Hristofyas, BM Genel Sekreterine mektup yazarak Maraş’ın tamiri için bir uzmanlar heyetine Maraş’ta çalışma izni verilmesini istemiş. Cumhurbaşkanı Sayın Talat’ın buna izin vermediğini, Maraş konusunun Kıbrıs meselesinin halli konusunda bir bütünlük içinde ele alınacağında -bizce haklı olarak- ısrar ettiğini duyurmuş.
Şimdi Fileleftheros 15 Eylül sayısında bu konuyu başyazı yapmış, haksızlıktan, adaletsizlikten dem vurup yeniden AB sopasını sallamaya başlıyor.
Açık konuşalım: Maraş Türklere geçinceye yani, 1963’den 1974’e kadar Rumlar 103 köydeki Türk malına ve mülküne el koymuş, bağımızı, tarlamızı, suyumuzu, ağaçlarımızı kullanarak zengin olmuş, birçok yerde Türk evlerini, camileri yıkıp harap etmiştir. Bu durum bu güne kadar devam
etmektedir.
Rum tarafı 103 köy halkının 45 yıllık zarar ve ziyanını tespit etti mi? Bir uzmanlar heyetinin bu kasıtlı vahşetten kaynaklanan 45 yıllık zarar ve ziyanın tespitinden sonra mal sahiplerine Loizudu davasını kıstas alarak tazmin etmeye hazır olduğunu duyuruyor mu ki, “Maraş” diye tutturmuş,
gidiyorlar.
Maraş’taki hasar, ta başlangıçtan mal-mülk sahiplerine geri gelip bunlara sahip çıkmalarını önleyen Kipriyanu idaresinin sorumsuzluğundan ve bağnazlığındandır.

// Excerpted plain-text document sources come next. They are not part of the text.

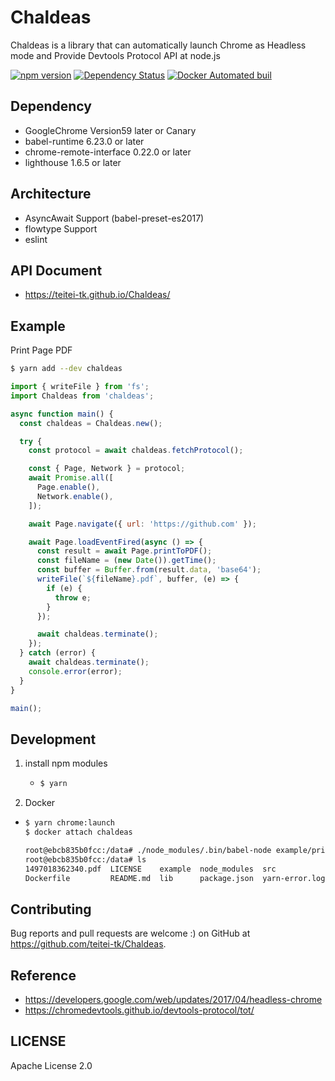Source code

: # Chaldeas
Chaldeas is a library that can automatically launch Chrome as Headless mode and Provide Devtools Protocol API at node.js

[![npm version](https://badge.fury.io/js/chaldeas.svg)](https://badge.fury.io/js/chaldeas)
[![Dependency Status](https://gemnasium.com/badges/github.com/teitei-tk/Chaldeas.svg)](https://gemnasium.com/github.com/teitei-tk/Chaldeas)
[![Docker Automated buil](https://img.shields.io/docker/automated/jrottenberg/ffmpeg.svg)](https://hub.docker.com/r/teitei/chaldeas/)

## Dependency
* GoogleChrome Version59 later or Canary
* babel-runtime 6.23.0 or later
* chrome-remote-interface 0.22.0 or later
* lighthouse 1.6.5 or later

## Architecture
* AsyncAwait Support (babel-preset-es2017)
* flowtype Support
* eslint

## API Document
* https://teitei-tk.github.io/Chaldeas/

## Example
Print Page PDF

```bash
$ yarn add --dev chaldeas
```

```JavaScript
import { writeFile } from 'fs';
import Chaldeas from 'chaldeas';

async function main() {
  const chaldeas = Chaldeas.new();

  try {
    const protocol = await chaldeas.fetchProtocol();

    const { Page, Network } = protocol;
    await Promise.all([
      Page.enable(),
      Network.enable(),
    ]);

    await Page.navigate({ url: 'https://github.com' });

    await Page.loadEventFired(async () => {
      const result = await Page.printToPDF();
      const fileName = (new Date()).getTime();
      const buffer = Buffer.from(result.data, 'base64');
      writeFile(`${fileName}.pdf`, buffer, (e) => {
        if (e) {
          throw e;
        }
      });

      await chaldeas.terminate();
    });
  } catch (error) {
    await chaldeas.terminate();
    console.error(error);
  }
}

main();
```

## Development
1. install npm modules
    * ```bash
      $ yarn
      ```
1. Docker
  * ```bash
    $ yarn chrome:launch
    $ docker attach chaldeas

    root@ebcb835b0fcc:/data# ./node_modules/.bin/babel-node example/printPdf.js
    root@ebcb835b0fcc:/data# ls
    1497018362340.pdf  LICENSE    example  node_modules  src             yarn.lock
    Dockerfile         README.md  lib      package.json  yarn-error.log
    ```

## Contributing
Bug reports and pull requests are welcome :) on GitHub at https://github.com/teitei-tk/Chaldeas.

## Reference
* https://developers.google.com/web/updates/2017/04/headless-chrome
* https://chromedevtools.github.io/devtools-protocol/tot/

## LICENSE
Apache License 2.0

Rum tarafı 1963-74 yıllarında yaptıklarını unutup tarihi 1974 Barış Harekatı ile hatırlamaya başladıkları sürece Kıbrıs meselesinin dengeli ve kalıcı bir şekilde halli mümkün değildir. Denge esastır. 1960 Antlaşmalarının oluşturduğu iç ve dış dengelerle Enosis-Taksim önleniyor, Rumların Türklere tahakkümüne set çekiliyor, dengeli bir ortaklık meydana getiriliyor, her iki tarafa da cemaatle ilgili konularda kendi cemaat meclislerini (iç hükümetlerini) kurmak suretiyle fonksiyonel federatif bir sistem meydana getirilmiş
oluyordu.
Bu dengeleri kendi lehlerine bozarak Enosis’in yolunu açmak için başlatılan saldırının sorumluluğunu almadan ve o günden bugüne Türklere yapılmış olan haksızlıklardan, silahlı saldırıdan, Türk emlakinin işgalinden meydana gelen zarar ziyan ödenmeden Rum tarafının kısmi hak iddiasında bulunması kabul edilemez, kabul edilmemelidir. Her konuda bu dengelere önem verilmeli “aman fırsat kaçıyor, şimdi, derhal barış” safsatalığından vazgeçilmelidir.